▶ Prompt
Instruction for the entries that follow: retype exactly the lines from the line with "von Gebietsabbildungen im" to the line with "Zwischenzustände werden mitgeführt", both included, and omit all others.
-- Opening Marker --
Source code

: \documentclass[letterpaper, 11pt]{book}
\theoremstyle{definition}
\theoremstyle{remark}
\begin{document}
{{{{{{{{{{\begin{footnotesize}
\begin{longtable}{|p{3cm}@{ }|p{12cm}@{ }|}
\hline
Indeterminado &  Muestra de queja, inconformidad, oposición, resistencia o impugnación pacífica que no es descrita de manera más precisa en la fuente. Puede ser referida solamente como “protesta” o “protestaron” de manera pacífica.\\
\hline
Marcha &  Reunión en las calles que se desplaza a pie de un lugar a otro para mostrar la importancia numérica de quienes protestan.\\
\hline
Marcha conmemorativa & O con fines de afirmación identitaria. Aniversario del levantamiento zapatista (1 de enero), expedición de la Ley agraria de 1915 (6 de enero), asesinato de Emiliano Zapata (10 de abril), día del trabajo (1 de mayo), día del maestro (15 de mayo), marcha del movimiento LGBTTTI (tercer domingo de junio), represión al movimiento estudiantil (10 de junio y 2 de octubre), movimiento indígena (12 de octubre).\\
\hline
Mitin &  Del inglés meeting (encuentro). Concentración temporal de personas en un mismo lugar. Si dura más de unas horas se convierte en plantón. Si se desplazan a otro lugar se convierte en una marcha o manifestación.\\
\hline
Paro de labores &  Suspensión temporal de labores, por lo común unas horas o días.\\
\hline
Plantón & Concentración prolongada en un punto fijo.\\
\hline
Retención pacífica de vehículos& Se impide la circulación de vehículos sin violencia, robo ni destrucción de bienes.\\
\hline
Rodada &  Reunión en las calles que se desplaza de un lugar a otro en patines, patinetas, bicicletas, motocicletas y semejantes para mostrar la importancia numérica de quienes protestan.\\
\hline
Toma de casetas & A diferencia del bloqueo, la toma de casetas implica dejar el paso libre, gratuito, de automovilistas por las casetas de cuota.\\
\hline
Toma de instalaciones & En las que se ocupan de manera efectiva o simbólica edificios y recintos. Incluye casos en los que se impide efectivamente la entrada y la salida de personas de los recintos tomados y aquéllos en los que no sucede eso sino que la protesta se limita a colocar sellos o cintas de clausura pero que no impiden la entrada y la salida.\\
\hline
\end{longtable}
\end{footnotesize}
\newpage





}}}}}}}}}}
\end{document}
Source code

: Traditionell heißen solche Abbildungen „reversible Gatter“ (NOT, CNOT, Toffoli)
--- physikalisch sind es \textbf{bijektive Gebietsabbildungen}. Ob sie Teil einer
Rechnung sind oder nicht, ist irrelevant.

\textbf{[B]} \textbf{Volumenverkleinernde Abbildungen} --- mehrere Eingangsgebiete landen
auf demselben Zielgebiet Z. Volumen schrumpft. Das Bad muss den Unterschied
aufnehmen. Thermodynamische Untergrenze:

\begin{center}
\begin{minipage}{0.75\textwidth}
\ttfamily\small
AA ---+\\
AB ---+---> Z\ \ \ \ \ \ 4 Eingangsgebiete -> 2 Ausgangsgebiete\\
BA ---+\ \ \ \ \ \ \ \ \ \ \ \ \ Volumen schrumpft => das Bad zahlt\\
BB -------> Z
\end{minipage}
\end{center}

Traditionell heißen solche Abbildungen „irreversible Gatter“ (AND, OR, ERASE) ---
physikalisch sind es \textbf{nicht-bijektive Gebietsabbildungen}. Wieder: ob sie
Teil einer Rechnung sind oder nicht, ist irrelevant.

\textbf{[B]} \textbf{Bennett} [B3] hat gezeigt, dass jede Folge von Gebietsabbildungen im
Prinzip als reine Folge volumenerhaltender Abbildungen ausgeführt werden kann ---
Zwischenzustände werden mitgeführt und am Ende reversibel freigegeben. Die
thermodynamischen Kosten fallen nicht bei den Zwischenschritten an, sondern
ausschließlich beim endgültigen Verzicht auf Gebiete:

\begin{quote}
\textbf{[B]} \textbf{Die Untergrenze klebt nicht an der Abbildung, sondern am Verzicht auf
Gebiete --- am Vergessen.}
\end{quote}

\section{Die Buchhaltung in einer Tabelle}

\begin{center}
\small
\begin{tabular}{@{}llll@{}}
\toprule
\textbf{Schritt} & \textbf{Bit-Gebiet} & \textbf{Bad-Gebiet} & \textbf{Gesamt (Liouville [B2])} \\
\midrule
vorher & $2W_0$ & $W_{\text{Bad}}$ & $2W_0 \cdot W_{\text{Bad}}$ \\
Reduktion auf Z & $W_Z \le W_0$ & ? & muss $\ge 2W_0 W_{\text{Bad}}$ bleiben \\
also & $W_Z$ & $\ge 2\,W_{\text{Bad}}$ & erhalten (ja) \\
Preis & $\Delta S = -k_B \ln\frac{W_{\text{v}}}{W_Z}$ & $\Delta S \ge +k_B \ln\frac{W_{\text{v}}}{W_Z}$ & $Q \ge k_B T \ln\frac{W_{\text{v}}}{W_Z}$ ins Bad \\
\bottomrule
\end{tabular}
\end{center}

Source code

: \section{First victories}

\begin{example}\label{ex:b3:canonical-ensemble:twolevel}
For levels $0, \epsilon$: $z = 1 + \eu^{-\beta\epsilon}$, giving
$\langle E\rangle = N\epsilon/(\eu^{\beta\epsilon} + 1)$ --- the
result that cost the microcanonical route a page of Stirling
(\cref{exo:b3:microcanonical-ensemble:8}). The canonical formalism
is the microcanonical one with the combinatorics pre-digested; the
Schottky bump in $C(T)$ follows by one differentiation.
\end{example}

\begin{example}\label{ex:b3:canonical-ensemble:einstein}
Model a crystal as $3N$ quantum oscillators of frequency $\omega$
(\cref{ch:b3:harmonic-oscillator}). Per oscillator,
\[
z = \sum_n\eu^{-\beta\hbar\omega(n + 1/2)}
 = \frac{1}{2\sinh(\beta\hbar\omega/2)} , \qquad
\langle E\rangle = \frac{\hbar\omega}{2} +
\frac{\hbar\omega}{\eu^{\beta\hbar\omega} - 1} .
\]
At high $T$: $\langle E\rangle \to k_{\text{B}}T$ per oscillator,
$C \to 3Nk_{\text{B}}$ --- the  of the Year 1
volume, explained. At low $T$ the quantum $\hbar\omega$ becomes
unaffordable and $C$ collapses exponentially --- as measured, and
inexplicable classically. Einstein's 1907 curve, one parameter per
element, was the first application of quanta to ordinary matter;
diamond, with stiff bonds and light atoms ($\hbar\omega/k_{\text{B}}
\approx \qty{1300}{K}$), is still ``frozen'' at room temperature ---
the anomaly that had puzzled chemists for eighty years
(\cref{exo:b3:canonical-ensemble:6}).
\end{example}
-- Closing Marker --
▶ Task solution
\textbf{[B]} \textbf{Bennett} [B3] hat gezeigt, dass jede Folge von Gebietsabbildungen im
Prinzip als reine Folge volumenerhaltender Abbildungen ausgeführt werden kann ---
Zwischenzustände werden mitgeführt und am Ende reversibel freigegeben. Die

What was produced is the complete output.